• **WHAT YOU NEED TO DO**:
Bring together all lines of the material below that contain the string "Paketti".

········

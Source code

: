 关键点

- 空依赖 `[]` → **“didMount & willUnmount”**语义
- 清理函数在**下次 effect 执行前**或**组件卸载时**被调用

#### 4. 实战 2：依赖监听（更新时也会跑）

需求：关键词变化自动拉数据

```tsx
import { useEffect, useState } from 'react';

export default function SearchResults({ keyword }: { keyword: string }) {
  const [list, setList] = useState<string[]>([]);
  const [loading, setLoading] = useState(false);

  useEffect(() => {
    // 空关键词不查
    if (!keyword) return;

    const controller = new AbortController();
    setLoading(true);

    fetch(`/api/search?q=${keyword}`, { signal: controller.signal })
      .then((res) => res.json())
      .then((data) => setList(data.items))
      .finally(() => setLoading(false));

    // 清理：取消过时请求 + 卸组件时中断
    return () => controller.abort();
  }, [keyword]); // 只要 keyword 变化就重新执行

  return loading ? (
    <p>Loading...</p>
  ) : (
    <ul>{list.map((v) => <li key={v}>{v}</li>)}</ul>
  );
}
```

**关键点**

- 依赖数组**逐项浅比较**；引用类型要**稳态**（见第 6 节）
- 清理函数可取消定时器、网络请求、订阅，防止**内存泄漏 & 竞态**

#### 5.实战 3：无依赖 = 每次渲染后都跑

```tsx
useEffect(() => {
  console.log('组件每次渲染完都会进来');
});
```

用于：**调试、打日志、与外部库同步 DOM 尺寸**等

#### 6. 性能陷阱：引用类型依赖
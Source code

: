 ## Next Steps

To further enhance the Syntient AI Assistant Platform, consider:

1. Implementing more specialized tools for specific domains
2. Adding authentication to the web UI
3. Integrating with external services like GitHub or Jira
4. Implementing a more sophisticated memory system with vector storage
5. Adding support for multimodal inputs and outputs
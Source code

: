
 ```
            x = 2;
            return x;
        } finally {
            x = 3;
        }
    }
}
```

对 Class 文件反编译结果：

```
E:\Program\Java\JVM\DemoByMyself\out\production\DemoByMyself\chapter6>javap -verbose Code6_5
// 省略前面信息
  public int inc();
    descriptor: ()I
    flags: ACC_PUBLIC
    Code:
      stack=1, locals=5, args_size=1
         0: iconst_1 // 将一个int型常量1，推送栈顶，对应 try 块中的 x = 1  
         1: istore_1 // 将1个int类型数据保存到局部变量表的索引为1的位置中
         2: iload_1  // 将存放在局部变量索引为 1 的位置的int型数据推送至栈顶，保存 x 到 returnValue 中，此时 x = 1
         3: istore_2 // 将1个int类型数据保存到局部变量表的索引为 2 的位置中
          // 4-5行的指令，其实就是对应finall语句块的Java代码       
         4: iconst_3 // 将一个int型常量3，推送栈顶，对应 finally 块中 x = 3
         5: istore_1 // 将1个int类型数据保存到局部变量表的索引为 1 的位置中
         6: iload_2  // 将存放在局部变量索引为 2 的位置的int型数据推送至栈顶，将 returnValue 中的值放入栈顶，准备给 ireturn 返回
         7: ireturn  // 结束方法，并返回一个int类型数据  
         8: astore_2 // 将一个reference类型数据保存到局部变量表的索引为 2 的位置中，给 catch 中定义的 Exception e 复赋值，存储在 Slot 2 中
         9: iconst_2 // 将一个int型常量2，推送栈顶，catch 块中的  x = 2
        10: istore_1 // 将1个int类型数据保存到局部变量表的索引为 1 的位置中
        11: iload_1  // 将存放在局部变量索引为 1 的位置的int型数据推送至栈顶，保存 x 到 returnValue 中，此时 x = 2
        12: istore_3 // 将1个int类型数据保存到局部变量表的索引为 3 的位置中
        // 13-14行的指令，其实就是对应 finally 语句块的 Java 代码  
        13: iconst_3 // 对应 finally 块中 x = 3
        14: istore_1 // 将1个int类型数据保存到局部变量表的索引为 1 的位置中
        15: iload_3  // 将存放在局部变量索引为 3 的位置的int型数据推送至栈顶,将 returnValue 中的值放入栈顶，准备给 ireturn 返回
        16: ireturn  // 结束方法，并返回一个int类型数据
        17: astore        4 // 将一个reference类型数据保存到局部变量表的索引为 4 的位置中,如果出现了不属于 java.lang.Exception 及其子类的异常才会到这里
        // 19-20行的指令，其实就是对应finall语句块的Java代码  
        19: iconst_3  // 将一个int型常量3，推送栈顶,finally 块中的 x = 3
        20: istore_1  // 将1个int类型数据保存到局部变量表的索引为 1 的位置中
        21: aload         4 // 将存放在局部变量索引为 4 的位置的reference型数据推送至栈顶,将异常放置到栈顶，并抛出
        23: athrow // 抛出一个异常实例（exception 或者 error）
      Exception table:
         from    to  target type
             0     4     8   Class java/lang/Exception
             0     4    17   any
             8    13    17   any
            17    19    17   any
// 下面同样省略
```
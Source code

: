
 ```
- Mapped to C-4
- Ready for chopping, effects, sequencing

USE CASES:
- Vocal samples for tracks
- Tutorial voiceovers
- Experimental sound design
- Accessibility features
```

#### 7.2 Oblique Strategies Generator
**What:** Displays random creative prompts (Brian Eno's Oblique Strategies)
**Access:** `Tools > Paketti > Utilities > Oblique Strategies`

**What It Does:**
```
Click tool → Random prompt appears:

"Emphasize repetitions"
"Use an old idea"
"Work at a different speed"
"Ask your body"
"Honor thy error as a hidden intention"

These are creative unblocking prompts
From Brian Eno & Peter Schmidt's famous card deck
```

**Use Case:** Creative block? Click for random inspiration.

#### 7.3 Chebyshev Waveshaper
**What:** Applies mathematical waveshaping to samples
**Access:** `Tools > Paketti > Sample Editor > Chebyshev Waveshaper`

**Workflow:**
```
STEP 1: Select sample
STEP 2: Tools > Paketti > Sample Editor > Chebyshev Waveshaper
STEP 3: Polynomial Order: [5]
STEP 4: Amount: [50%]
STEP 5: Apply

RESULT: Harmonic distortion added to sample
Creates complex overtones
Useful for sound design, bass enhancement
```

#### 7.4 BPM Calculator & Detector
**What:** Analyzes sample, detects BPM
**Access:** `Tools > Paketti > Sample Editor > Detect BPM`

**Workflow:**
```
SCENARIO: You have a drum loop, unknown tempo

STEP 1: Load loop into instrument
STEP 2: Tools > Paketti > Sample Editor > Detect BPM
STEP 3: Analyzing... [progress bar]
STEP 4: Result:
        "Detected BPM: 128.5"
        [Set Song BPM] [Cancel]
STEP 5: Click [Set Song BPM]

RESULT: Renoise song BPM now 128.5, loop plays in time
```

········

• **RESPONSE TO THE EXERCISE**:
**Access:** `Tools > Paketti > Utilities > Oblique Strategies`
**Access:** `Tools > Paketti > Sample Editor > Chebyshev Waveshaper`
STEP 2: Tools > Paketti > Sample Editor > Chebyshev Waveshaper
**Access:** `Tools > Paketti > Sample Editor > Detect BPM`
STEP 2: Tools > Paketti > Sample Editor > Detect BPM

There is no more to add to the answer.